The words "herein," "hereof," "hereunder" and "hereto" refer to this
Agreement as a whole and not to any particular Section or other
subdivision. Unless otherwise specified, references to Sections are
to Sections of this Agreement, references to Annexes are to Annexes to
this Agreement and references to Exhibits are to Exhibits to this
Agreement.
(b) CONSTRUCTION. Each covenant contained herein shall
be construed (absent an express contrary provision herein) as being
independent of each other covenant contained herein, and compliance
with any one covenant shall not (absent such an express contrary
provision) be deemed to excuse compliance with one or more other
covenants.
9.5 GOVERNING LAW.
THIS AGREEMENT AND THE NOTES SHALL BE GOVERNED BY, AND CONSTRUED AND
ENFORCED IN ACCORDANCE WITH, INTERNAL NEW YORK LAW.
10. MISCELLANEOUS
10.1 COMMUNICATIONS.
(a) METHOD; ADDRESS. All communications hereunder or
under the Notes shall be in writing and shall be delivered (w) by hand
delivery, or (x) by deposit into the United States mail (registered or
certified mail), postage prepaid, or (y) by overnight courier, or (z)
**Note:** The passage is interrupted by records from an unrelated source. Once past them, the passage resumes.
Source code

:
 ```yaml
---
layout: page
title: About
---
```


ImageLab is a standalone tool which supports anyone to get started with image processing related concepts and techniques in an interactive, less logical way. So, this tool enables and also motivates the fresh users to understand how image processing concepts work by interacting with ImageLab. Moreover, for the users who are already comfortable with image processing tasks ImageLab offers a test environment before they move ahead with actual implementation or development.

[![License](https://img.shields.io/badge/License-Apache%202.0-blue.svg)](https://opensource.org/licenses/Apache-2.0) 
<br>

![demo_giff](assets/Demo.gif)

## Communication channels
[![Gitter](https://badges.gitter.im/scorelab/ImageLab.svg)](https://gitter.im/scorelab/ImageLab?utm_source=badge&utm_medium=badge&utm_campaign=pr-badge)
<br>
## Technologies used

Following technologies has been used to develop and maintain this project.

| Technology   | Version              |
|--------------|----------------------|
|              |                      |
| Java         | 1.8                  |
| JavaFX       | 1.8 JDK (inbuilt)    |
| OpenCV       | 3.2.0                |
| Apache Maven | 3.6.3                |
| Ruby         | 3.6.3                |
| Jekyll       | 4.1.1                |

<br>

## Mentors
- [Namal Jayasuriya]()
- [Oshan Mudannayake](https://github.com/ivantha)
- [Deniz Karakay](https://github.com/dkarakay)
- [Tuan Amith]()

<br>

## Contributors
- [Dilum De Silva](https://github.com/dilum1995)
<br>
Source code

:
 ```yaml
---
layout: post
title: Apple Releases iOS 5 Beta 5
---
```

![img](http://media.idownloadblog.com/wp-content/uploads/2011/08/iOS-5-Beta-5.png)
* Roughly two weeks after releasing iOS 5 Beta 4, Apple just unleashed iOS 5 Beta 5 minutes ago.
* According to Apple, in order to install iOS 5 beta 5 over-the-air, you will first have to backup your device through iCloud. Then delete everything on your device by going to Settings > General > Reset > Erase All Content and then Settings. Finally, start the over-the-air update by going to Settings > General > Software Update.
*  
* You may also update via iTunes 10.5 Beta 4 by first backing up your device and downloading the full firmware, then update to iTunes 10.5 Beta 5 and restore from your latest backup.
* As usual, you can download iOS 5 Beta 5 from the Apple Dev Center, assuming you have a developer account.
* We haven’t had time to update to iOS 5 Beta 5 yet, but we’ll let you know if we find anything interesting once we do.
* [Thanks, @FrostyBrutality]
by facsimile transmission (confirmed by sending a duplicate copy by
overnight courier on the day of such transmission); and shall be
addressed,
CREDIT ACCEPTANCE CORPORATION 57 NOTE PURCHASE AGREEMENT
62
(i) if to the Company,
Credit Acceptance Corporation
25505 West Twelve Mile Road
Suite 3000
Southfield, Michigan 48034-8339
Attention: Brett A. Roberts
Chief Financial Officer
Facsimile: (810) 827-8513
or at such other address as the Company shall have furnished
in writing to all holders of the Notes at the time
outstanding, and
(ii) if to any of the holders of the Notes,
(A) if such holders are the Purchasers,
at their respective addresses set forth on Annex 1,
and further including any parties referred to on
Annex 1 that are required to receive notices in
addition to such holders of the Notes, and
(B) if such holders are not the
Purchasers, at their respective addresses set forth
in the register for the registration and transfer of
Notes maintained pursuant to Section 6.13,
or to any such party at such other address as such party may
designate by notice duly given in accordance with this Section
10.1 to the Company (which other address shall be entered in
such register).
(b) WHEN GIVEN. Any communication so addressed and
deposited in the United States mail, postage prepaid, by registered or
certified mail (in each case, with return receipt requested) shall be
deemed to be received on the third (3rd) succeeding Business Day after
the day of such deposit (not including the date of such deposit). Any
communication so addressed and otherwise delivered shall be deemed to
be received when actually received at the address of the addressee.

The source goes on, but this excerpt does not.